> **What you have to do**
Which of the lines below mention the word "Profiler"? Pull each one out.

> **Stored data**
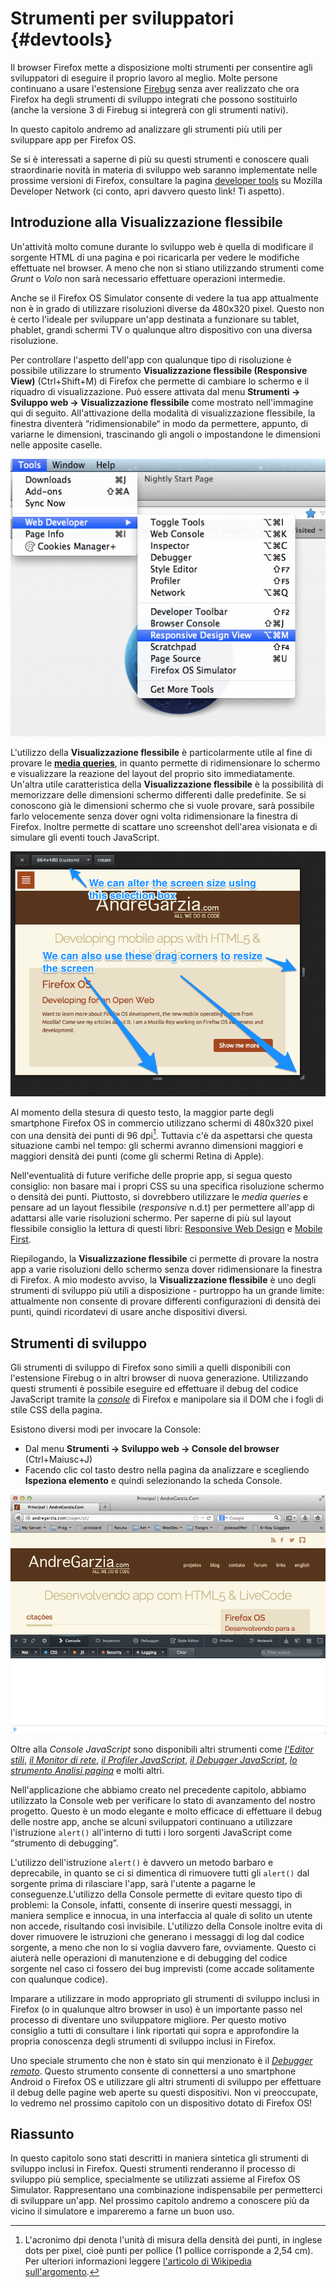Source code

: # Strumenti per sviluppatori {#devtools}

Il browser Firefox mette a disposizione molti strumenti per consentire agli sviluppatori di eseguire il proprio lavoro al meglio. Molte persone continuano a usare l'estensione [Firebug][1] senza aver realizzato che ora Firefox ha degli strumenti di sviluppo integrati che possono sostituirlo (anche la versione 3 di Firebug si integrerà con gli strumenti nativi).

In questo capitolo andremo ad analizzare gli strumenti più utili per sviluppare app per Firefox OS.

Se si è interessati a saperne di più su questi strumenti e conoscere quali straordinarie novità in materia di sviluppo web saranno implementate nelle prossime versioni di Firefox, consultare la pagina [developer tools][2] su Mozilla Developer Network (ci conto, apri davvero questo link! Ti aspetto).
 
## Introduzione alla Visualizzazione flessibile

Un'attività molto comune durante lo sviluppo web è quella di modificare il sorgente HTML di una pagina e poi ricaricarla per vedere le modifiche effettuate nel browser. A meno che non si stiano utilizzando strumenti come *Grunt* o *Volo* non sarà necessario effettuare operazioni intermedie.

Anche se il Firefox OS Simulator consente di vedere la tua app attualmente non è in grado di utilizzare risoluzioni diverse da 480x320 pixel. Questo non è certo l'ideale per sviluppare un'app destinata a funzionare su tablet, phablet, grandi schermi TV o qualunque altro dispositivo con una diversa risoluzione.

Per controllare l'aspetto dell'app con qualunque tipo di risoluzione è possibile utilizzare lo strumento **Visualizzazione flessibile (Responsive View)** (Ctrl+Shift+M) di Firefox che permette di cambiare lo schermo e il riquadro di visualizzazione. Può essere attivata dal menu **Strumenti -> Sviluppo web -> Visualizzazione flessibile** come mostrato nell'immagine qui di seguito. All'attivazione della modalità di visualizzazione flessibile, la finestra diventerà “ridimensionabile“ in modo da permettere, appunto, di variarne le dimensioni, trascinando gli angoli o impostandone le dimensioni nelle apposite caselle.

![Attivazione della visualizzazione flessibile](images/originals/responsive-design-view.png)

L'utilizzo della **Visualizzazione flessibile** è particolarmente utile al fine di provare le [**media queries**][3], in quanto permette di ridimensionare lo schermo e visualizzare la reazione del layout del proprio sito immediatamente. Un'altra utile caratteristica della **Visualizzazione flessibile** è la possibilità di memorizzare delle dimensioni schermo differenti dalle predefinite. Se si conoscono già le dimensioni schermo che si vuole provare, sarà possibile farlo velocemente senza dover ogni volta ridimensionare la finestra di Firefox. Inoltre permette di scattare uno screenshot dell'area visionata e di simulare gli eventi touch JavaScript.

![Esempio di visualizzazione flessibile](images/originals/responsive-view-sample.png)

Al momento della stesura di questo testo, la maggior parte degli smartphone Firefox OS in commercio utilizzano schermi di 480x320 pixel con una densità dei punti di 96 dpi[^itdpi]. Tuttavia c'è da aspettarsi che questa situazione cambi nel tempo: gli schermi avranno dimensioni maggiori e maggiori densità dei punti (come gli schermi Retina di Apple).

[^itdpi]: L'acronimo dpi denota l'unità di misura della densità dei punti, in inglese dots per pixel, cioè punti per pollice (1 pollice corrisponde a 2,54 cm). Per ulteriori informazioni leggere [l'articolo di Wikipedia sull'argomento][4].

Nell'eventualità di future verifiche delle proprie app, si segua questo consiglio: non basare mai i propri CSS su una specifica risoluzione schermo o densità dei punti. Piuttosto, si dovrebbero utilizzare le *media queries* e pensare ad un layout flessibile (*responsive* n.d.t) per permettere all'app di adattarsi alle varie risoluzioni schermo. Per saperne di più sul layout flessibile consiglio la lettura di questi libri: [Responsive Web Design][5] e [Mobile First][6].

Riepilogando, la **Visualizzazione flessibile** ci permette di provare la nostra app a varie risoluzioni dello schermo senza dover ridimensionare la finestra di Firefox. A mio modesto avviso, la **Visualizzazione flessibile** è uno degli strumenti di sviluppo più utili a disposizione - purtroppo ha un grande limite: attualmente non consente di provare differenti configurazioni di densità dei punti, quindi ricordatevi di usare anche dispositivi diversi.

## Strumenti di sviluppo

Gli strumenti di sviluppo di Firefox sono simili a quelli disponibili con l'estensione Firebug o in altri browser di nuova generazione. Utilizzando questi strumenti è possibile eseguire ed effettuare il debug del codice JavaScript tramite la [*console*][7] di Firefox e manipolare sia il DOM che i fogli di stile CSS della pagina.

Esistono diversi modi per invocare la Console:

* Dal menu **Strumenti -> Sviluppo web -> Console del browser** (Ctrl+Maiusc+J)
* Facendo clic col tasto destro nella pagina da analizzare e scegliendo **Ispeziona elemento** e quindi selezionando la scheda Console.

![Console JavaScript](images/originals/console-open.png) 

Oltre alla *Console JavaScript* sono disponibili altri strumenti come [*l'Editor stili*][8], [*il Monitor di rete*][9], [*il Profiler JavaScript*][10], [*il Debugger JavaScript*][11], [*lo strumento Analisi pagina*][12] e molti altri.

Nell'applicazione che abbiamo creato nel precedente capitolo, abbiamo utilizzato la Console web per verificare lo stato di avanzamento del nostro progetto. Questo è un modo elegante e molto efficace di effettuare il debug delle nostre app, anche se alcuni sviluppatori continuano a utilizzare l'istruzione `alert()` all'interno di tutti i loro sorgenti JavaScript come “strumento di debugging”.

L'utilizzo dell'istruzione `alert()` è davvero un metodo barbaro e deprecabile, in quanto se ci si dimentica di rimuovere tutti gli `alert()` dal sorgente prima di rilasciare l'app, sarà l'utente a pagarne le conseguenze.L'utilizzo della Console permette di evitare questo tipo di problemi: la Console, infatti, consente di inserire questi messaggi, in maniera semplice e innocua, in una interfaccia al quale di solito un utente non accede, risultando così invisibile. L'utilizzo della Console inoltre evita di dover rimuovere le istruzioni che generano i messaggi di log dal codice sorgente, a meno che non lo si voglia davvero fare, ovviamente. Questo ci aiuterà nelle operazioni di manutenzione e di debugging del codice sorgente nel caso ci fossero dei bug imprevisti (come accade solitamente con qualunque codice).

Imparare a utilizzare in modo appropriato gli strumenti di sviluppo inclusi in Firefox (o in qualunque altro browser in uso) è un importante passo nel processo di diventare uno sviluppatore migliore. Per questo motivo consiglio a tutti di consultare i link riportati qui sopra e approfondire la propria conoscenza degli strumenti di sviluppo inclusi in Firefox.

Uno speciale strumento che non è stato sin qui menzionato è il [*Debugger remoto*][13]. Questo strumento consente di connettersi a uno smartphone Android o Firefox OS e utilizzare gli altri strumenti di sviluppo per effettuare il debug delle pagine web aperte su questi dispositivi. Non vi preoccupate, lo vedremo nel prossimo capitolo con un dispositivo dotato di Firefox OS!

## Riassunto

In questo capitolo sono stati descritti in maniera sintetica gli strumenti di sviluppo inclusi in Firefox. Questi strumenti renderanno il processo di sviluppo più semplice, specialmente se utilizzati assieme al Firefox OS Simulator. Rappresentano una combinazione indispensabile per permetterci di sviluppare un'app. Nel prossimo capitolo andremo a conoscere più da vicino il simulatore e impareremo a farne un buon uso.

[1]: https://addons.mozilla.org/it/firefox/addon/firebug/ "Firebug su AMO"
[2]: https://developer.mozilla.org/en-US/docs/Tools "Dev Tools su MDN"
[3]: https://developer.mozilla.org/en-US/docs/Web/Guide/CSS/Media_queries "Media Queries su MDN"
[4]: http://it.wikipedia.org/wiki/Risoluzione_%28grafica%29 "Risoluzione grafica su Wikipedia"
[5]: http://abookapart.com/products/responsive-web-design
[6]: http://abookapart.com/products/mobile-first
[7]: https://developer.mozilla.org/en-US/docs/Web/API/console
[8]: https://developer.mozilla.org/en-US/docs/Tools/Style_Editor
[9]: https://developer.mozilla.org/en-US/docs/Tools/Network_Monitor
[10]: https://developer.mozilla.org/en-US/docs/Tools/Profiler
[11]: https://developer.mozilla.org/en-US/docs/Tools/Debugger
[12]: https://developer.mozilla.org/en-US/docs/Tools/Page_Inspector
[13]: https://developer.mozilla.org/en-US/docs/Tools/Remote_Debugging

> **Completed task**
Oltre alla *Console JavaScript* sono disponibili altri strumenti come [*l'Editor stili*][8], [*il Monitor di rete*][9], [*il Profiler JavaScript*][10], [*il Debugger JavaScript*][11], [*lo strumento Analisi pagina*][12] e molti altri.
[10]: https://developer.mozilla.org/en-US/docs/Tools/Profiler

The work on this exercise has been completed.